No Room for Men in La Mancha


The message of more than a few movies is that you can always go home in some fashion.

But in Pedro Almodóvar’s excellent film "Volver," that homecoming is literal.

"Volver" is Spanish for return.

To top it off, the film is set in Almodóvar’s hometown, the parched and windy La Mancha, Spain. Although Almodóvar has lived in Madrid for the last 30 years, "Volver" is his tribute to the provincial (and Catholic) upbringing in a town where the past is as important as the present. The question is which will win.

In the film’s first scene, we watch as Raimunda (played by Penélope Cruz with raccoon eyes) dusts her parents’ headstone. The two died in a fire years ago, but it’s no surprise when Mom (Carmen Marua, the leading lady of early Almodóvar, returning after 18 years) reappears at an aunt’s funeral. The surprise is that she does so pretending to be a ghost. One minute she’s sighted by the neighbors; the next she’s asking to be let out of the trunk of a car.

"It takes a lot out of you," Mom says to her other daughter, Sole (Lola Deuñas), by way of explanation.

Raimunda has her own problems, though. In interviews for the film, Almodóvar has described "Volver" as his nod to "Arsenic and Old Lace." That’s true, in the sense that both make quick with the bodies. In the 1944 Cary Grant film, murder was dispatched by poison in a cup of afternoon tea. In "Volver," it’s a knife in the stomach of Raiumnda’s husband, Paco, as he tries to rape their teenage daughter. Raimunda, who works a series of low-paying jobs to support Paco’s couch-sitting soccer-watching, gives her husband a cool burial. Poor Paco. First the fridge, then a swamp.

There seems to be no room for men in La Mancha. When asked by a neighbor about the thumbprint of blood on her neck, Raimunda shrugs. "Women’s trouble," she says.

For her role, Cruz has been nominated for an Oscar though she is only one reason among several to see "Volver," which was released two months ago. I have always felt cool about Cruz; in her English-speaking roles, the actress has talked and moved as though she were made of wood. No doubt it was the translation. In Spanish, Cruz is equal parts salt and earth, in the way that Americans secretly wish all actors — not just the Mediterranean ones — to be.
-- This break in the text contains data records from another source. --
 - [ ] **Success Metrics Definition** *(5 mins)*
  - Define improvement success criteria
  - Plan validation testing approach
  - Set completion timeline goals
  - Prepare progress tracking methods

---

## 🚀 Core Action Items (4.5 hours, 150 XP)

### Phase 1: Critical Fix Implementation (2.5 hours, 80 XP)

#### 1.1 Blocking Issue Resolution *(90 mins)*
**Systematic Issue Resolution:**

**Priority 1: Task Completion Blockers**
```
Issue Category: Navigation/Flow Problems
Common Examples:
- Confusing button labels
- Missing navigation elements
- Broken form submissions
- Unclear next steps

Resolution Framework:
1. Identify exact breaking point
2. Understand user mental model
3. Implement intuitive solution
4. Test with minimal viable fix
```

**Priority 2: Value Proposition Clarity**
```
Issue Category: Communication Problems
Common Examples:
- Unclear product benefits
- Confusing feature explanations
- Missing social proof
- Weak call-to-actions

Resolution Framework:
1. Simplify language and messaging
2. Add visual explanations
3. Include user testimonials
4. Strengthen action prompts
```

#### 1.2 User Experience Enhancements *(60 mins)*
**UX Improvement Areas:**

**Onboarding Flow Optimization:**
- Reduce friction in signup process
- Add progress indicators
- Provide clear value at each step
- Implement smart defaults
With her husband out of the way, Raimunda takes a life as a not-on-the-books restaurateur, enlisting the help of a local hooker. Not a note of cattiness disrupts the enterprise. So, too, with the mother. In American movies, ghosts have long nails and look like rag pickers. Here, the ghost is helpful and flatulent, her case of gas a hint that she’s not what she appears to be. Almodóvar’s crush on women is undisguised and "Volver" actually looks like a valentine: full of peppermint stripes and cherry lips and cars that look like candied apples. (Compare Almodóvar’s La Mancha to the stomach-upsetting Spain of "Pan’s Labyrinth," a picture with enough SHKLIK and SHKLORTCHes to fill an entire issue of Mad Magazine.)

The director’s control over mood is deceiving. The early hints of discord — Mom’s return from the Land of the Dead, or at the very least, a missing persons’ poster; Raimunda’s pushiness; Sole’s loneliness — settle into Almodóvar’s gentle camp, half a dream of a Spanish-language soap. And when a series of sudden and damning revelations crowd the last half-hour of the film, we’re made to wonder at the rush.